Kids deserve to swim and do what they love, no matter their gender, Robert Gehrke writes

Editor’s Note • The following is columnist Robert Gehrke’s letter to the young woman recently profiled in The Salt Lake Tribune who quit swimming after the Utah Legislature banned transgender girls, like her, from competing in high school athletics.

Dear … well. I don’t know your name.

But I don’t really need to know it. Because after you had the courage to share your story with my colleague Courtney Tanner, I feel like I know some more important things; like that you are brave, dedicated and seem to have tremendous support from those around you.

I also have a sense of the hurt and frustration you’re feeling and I want you to know — on behalf of myself and so many other people moved by your story — you’re not alone.

Being a teenager is challenging enough already, and I can’t claim to know what it is like to have the added pressures and scrutiny of being a transgender girl. I haven’t been in that fishbowl.

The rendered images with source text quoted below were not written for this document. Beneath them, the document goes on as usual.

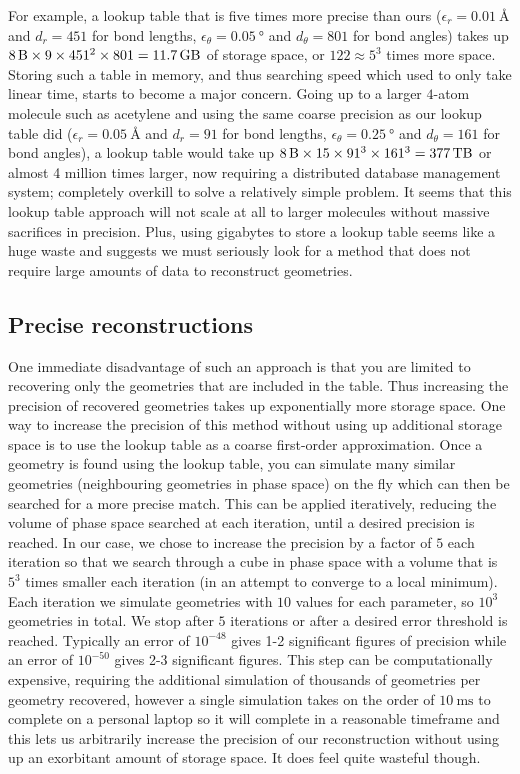 For example, a lookup table that is five times more precise than ours ($\epsilon_r = \SI{0.01}{\angstrom}$ and $d_r = 451$ for bond lengths, $\epsilon_\theta = \SI{0.05}{\degree}$ and $d_\theta = 801$ for bond angles) takes up $\SI{8}{\byte} \times 9 \times 451^2 \times 801 = \SI{11.7}{\giga\byte}$ of storage space, or $122 \approx 5^3$ times more space. Storing such a table in memory, and thus searching speed which used to only take linear time, starts to become a major concern. Going up to a larger $4$-atom molecule such as acetylene and using the same coarse precision as our lookup table did ($\epsilon_r = \SI{0.05}{\angstrom}$ and $d_r = 91$ for bond lengths, $\epsilon_\theta = \SI{0.25}{\degree}$ and $d_\theta = 161$ for bond angles), a lookup table would take up $\SI{8}{\byte} \times 15 \times 91^3 \times 161^3 = \SI{377}{\tera\byte}$ or almost 4 million times larger, now requiring a distributed database management system; completely overkill to solve a relatively simple problem. It seems that this lookup table approach will not scale at all to larger molecules without massive sacrifices in precision. Plus, using gigabytes to store a lookup table seems like a huge waste and suggests we must seriously look for a method that does not require large amounts of data to reconstruct geometries.

\subsection{Precise reconstructions}

One immediate disadvantage of such an approach is that you are limited to recovering only the geometries that are included in the table. Thus increasing the precision of recovered geometries takes up exponentially more storage space. One way to increase the precision of this method without using up additional storage space is to use the lookup table as a coarse first-order approximation. Once a geometry is found using the lookup table, you can simulate many similar geometries (neighbouring geometries in phase space) on the fly which can then be searched for a more precise match. This can be applied iteratively, reducing the volume of phase space searched at each iteration, until a desired precision is reached. In our case, we chose to increase the precision by a factor of $5$ each iteration so that we search through a cube in phase space with a volume that is $5^3$ times smaller each iteration (in an attempt to converge to a local minimum). Each iteration we simulate geometries with $10$ values for each parameter, so $10^3$ geometries in total. We stop after $5$ iterations or after a desired error threshold is reached. Typically an error of $10^{-48}$ gives 1-2 significant figures of precision while an error of $10^{-50}$ gives 2-3 significant figures. This step can be computationally expensive, requiring the additional simulation of thousands of geometries per geometry recovered, however a single simulation takes on the order of $\SI{10}{\ms}$ to complete on a personal laptop so it will complete in a reasonable timeframe and this lets us arbitrarily increase the precision of our reconstruction without using up an exorbitant amount of storage space. It does feel quite wasteful though.

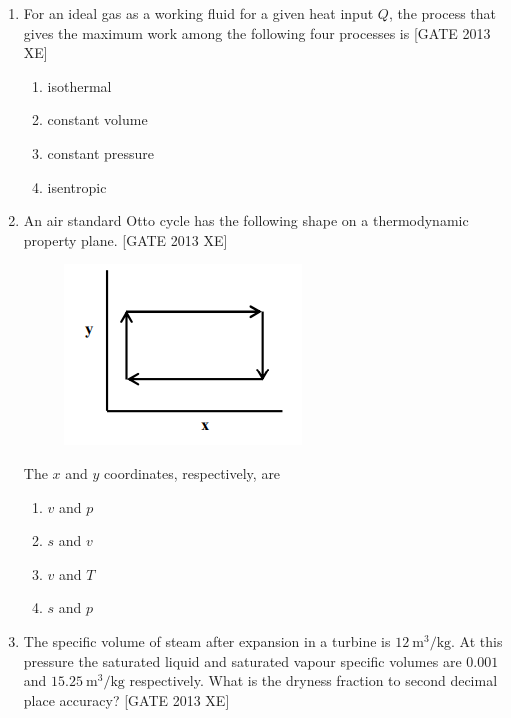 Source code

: \documentclass[journal,12pt,onecolumn]{IEEEtran}
\theoremstyle{remark}
\begin{document}
\begin{enumerate}
\item For an ideal gas as a working fluid for a given heat input $Q$, the process that gives the maximum work among the following four processes is \hfill[GATE 2013 XE]
\begin{multicols}{4}
\begin{enumerate}
\item isothermal
\item constant volume
\item constant pressure
\item isentropic
\end{enumerate}
\end{multicols}

\item An air standard Otto cycle has the following shape on a thermodynamic property plane. \hfill[GATE 2013 XE]

\begin{figure}[H]
    \centering
    \includegraphics[width=0.5\columnwidth]{figs/fig25.png}
    \caption{}
    \label{fig:fig25}
\end{figure}
The $x$ and $y$ coordinates, respectively, are
\begin{multicols}{4}
\begin{enumerate}
\item $v$ and $p$
\item $s$ and $v$
\item $v$ and $T$
\item $s$ and $p$
\end{enumerate}
\end{multicols}

\item The specific volume of steam after expansion in a turbine is $12 \ \mathrm{m^3/kg}$. At this pressure the saturated liquid and saturated vapour specific volumes are $0.001$ and $15.25 \ \mathrm{m^3/kg}$ respectively. What is the dryness fraction to second decimal place accuracy? \underline{\hspace{2cm}} \hfill[GATE 2013 XE]


\end{enumerate}
\end{document}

I do know what it’s like to live in the pool. I spent more than a decade doing what you do, stroke after stroke, lap after lap, trying to whittle a few fractions of a second off my time before the next meet.

A lot like you, I loved those friendships with my teammates and the adrenaline rush that comes with the competition. And I loved the serenity I felt gliding through the water. All the noise went away.

That noise has probably been harder to silence since the Republican Legislature passed a hateful bill intended to keep you from competing in high school sports. The voices of people you’ve never met debating your future and questioning your worthiness must stick in your head.

I understand why you quit swimming and that being in the water now is “not the same” as it was.

I felt your pain when you told Courtney that, “Now the state is saying I’m not girl enough to compete … And that really hurts. Because I am. I am girl enough.”

It’s more than you should have to bear, and the last thing you need is another adult who looks like me and doesn’t know your journey telling you what you should do. But I hope you get back in the pool.

You are a powerful girl who deserves to do what you love. Every kid deserves that, whether it’s swimming or running or swinging a racquet or a club.

If it brings you joy, don’t let them take that away. I recognize some callous so-called leaders in this state are trying to do that.

I hope those lawmakers read your story and felt the hurt they have caused you and other nameless girls in this state, and that they carry their shame.

This ban will be stopped. The ACLU will file a lawsuit in the near future and the courts will block the ban from being enacted. Even those trying to exclude you acknowledge that will happen.

The fact that they knew that and chose to inflict pain on kids who just want to play a sport so these politicians could score some points in an election year adds to the cruelty of it. Being singled out like this must feel like an unfair burden — because it is.

The truth is there is a remarkable community of people who support you — from your remarkable mother to your coaches to the lawyers fighting for justice to the governor of the state. If you walk away from swimming, they will understand and have your back.

And if you get back in the pool — which I would see as triumphing over narrow-minded hate — know that they’ll be there to cheer you on to victory.

I’ll be cheering for you, too, even if I never know your name.